> Saved data entries:

BEGIN

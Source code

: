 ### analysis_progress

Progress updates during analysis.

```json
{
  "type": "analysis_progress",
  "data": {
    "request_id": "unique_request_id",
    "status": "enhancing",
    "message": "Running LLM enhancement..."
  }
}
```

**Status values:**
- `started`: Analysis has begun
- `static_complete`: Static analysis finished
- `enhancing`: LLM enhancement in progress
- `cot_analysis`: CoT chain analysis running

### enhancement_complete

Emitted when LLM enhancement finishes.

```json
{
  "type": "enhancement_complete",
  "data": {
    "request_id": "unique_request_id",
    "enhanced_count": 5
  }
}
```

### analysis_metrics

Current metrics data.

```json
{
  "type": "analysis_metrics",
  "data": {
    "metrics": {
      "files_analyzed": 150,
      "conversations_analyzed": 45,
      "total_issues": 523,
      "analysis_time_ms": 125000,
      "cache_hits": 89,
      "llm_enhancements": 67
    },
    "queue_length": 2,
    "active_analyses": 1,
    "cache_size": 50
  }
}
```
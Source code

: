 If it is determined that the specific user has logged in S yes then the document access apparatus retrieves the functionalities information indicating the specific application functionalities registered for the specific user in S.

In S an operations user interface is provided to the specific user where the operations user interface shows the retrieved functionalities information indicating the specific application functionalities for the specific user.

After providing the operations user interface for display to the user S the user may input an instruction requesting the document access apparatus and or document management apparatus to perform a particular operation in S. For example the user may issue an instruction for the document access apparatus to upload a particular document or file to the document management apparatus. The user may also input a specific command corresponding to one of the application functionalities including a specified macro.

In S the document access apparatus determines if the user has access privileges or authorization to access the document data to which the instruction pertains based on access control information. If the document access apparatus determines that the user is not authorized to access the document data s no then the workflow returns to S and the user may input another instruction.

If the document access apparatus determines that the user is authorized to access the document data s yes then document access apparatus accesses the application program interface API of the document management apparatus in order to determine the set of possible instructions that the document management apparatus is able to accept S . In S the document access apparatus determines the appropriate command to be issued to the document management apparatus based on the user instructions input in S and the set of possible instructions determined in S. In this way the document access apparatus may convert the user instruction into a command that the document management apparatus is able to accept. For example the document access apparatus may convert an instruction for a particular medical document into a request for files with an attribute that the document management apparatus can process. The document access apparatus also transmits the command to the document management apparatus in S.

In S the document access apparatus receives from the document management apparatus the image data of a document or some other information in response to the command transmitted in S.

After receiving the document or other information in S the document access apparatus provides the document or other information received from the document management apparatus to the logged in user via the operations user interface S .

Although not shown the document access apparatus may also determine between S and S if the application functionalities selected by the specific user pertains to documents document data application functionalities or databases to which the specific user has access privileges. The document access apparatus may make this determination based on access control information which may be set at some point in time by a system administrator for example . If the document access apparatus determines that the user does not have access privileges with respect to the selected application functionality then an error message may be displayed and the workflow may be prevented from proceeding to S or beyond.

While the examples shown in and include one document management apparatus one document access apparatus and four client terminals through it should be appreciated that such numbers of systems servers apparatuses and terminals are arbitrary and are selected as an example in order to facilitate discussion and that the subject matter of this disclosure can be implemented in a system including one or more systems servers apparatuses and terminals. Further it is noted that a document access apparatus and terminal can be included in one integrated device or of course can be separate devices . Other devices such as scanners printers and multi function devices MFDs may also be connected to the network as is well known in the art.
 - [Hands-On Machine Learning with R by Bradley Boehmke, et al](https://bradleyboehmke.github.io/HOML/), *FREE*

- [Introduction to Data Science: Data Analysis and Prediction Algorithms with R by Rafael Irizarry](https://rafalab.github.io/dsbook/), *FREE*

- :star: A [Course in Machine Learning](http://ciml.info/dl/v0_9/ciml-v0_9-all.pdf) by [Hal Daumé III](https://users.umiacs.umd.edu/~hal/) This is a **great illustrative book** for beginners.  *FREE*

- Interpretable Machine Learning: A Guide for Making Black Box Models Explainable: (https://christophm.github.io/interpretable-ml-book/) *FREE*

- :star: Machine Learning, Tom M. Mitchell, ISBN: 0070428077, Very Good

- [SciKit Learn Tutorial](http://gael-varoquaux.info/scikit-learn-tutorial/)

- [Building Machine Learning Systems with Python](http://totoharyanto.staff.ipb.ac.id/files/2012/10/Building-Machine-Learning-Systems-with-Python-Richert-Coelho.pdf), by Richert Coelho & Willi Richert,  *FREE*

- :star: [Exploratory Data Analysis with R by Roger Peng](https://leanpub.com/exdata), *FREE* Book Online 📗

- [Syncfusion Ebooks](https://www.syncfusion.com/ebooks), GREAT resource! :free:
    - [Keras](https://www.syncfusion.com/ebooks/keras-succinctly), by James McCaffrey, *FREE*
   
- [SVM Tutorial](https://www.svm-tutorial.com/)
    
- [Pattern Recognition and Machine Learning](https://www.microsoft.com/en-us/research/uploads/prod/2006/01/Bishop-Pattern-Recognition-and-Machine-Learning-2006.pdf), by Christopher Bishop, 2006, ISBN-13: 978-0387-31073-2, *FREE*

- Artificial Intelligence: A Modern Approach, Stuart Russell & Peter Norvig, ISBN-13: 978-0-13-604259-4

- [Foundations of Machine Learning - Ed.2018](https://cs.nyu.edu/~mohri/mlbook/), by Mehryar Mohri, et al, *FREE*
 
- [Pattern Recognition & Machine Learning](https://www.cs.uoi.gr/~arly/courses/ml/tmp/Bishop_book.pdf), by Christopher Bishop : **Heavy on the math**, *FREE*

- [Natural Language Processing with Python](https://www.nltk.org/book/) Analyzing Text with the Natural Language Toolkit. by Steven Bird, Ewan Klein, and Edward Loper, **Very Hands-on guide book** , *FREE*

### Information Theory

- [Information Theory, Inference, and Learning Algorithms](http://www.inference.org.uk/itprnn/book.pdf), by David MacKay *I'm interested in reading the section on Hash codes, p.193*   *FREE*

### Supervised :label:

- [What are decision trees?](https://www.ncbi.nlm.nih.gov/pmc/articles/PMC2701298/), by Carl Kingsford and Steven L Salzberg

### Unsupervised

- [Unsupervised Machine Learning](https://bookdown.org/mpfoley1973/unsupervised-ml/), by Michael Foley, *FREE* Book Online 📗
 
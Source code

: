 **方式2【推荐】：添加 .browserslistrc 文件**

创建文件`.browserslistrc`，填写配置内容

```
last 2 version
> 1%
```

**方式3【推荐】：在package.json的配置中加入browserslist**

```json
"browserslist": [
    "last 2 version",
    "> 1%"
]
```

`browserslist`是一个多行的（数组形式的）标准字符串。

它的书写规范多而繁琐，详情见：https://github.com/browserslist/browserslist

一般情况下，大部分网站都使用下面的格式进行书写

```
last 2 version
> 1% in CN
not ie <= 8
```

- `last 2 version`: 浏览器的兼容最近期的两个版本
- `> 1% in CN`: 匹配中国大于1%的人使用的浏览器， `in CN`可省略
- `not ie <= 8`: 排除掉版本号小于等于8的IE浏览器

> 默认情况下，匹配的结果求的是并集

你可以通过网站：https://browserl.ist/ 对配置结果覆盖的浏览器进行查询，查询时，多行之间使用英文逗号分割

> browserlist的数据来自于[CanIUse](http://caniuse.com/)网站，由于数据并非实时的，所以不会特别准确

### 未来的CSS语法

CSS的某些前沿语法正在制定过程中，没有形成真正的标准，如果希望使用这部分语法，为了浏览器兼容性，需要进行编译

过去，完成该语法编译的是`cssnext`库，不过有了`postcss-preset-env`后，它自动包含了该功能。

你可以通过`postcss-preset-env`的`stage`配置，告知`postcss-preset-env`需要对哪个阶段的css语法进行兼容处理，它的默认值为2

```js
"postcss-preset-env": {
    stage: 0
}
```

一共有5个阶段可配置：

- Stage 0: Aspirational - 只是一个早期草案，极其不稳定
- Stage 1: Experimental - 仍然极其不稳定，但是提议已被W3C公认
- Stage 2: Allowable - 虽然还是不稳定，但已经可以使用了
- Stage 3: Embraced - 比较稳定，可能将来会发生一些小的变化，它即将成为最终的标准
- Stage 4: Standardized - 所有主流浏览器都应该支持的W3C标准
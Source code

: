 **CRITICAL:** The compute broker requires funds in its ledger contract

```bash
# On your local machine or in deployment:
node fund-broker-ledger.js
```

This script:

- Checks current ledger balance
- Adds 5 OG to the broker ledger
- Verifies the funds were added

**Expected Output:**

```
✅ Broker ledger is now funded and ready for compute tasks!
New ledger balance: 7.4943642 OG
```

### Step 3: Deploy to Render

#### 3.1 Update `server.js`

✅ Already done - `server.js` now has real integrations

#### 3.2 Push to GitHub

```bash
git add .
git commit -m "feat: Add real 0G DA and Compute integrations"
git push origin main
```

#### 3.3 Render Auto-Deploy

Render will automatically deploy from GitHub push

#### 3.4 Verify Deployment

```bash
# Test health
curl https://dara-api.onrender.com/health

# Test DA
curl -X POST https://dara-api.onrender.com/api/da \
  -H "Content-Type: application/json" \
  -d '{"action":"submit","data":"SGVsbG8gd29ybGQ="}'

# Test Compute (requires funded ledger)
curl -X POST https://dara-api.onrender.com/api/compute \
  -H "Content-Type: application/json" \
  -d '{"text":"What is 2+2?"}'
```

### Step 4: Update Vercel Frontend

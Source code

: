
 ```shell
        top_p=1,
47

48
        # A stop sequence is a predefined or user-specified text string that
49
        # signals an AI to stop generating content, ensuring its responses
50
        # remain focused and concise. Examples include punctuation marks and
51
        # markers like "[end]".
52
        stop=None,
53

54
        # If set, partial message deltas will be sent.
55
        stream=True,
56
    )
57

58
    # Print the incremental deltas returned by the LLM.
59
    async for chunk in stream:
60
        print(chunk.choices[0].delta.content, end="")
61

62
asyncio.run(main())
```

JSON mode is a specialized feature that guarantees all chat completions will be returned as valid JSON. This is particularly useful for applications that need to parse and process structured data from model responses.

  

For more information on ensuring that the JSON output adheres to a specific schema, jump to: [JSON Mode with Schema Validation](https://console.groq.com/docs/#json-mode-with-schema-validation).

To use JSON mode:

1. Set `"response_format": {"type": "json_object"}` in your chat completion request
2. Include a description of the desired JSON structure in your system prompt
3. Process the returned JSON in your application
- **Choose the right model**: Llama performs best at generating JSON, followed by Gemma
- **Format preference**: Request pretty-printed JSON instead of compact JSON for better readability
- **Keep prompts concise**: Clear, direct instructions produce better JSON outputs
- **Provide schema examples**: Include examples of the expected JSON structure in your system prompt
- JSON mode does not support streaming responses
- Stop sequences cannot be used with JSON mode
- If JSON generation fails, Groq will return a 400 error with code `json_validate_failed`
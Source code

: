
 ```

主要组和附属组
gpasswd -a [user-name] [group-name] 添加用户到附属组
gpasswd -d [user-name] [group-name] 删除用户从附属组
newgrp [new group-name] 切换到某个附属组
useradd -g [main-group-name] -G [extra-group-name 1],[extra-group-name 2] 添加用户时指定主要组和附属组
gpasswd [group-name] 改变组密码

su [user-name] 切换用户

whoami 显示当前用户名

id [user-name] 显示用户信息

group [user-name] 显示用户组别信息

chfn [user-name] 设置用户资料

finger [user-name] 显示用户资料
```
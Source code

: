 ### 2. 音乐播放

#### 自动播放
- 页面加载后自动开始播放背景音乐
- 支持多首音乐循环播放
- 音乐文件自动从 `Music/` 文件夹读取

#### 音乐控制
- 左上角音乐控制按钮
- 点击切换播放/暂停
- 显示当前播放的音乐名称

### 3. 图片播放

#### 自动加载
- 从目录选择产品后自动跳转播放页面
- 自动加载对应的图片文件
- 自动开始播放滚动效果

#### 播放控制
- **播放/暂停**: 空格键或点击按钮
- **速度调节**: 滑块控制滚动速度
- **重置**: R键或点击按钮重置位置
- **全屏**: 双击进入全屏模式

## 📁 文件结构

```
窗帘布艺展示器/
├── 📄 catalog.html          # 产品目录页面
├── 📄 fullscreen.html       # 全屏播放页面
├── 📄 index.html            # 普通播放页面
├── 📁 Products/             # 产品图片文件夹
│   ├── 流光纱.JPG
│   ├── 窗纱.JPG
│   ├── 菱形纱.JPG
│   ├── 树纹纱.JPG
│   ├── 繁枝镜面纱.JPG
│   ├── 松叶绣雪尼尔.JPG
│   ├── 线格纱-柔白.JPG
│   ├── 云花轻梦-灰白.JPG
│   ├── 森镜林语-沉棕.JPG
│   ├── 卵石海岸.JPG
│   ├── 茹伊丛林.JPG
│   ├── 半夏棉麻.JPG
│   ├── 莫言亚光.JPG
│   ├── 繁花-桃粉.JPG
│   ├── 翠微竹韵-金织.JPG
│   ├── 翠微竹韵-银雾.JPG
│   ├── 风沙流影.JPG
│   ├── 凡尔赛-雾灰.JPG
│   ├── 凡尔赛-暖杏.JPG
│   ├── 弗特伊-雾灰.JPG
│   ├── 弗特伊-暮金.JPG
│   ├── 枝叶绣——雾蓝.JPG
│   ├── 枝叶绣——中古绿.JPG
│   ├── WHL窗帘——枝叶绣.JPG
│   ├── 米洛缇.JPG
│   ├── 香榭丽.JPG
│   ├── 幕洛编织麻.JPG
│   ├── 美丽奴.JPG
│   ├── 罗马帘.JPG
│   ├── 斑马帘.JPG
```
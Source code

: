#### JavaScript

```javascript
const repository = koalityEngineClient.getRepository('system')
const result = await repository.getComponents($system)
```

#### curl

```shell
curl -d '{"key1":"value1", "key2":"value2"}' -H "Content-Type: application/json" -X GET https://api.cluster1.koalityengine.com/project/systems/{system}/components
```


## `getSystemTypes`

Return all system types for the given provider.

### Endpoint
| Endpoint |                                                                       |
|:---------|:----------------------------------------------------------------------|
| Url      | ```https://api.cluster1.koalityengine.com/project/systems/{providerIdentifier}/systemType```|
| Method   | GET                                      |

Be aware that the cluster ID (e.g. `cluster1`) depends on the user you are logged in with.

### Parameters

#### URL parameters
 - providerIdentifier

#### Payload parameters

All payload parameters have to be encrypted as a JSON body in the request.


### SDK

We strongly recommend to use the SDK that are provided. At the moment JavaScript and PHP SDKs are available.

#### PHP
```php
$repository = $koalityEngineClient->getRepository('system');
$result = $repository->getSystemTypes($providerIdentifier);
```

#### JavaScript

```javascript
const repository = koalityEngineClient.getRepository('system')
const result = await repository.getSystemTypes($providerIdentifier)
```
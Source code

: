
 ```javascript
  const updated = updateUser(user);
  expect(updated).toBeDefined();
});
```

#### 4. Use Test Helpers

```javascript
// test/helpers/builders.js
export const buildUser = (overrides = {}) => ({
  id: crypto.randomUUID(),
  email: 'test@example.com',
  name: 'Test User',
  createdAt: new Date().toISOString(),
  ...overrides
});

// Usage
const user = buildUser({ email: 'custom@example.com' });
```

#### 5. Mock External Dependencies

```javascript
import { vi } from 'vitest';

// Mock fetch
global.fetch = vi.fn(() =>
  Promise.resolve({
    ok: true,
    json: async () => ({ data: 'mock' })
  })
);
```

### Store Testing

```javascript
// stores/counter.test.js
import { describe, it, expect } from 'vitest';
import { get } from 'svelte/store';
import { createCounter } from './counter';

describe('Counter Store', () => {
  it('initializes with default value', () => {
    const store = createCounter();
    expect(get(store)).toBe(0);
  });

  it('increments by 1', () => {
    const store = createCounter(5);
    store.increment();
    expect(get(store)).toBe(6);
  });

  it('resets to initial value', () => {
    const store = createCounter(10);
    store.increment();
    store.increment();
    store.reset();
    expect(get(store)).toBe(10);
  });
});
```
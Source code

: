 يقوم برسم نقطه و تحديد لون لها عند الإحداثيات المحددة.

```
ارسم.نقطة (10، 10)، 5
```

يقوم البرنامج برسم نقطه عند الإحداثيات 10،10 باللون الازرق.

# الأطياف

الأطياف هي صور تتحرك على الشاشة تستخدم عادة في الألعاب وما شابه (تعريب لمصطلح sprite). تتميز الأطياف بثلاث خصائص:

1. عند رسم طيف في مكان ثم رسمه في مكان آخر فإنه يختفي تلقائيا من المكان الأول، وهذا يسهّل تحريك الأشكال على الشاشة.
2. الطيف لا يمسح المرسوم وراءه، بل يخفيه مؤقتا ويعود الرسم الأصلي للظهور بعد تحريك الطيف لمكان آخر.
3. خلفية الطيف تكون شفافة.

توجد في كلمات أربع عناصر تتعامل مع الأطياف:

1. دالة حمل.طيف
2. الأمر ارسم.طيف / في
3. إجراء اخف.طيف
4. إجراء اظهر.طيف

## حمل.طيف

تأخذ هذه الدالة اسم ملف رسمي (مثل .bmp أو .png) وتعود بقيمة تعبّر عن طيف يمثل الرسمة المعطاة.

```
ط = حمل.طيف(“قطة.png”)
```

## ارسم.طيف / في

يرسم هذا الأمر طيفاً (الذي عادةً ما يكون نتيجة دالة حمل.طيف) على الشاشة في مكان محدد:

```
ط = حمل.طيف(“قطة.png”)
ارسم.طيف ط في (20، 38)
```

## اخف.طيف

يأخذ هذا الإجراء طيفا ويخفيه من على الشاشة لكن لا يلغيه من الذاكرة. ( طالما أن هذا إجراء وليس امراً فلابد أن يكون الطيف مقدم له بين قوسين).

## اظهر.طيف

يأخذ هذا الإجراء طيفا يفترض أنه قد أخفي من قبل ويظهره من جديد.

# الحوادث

END

> Exercise objective: Copy each line from the records above that includes the string "version".

> Answer box:
last 2 version
    "last 2 version",
last 2 version
- `last 2 version`: 浏览器的兼容最近期的两个版本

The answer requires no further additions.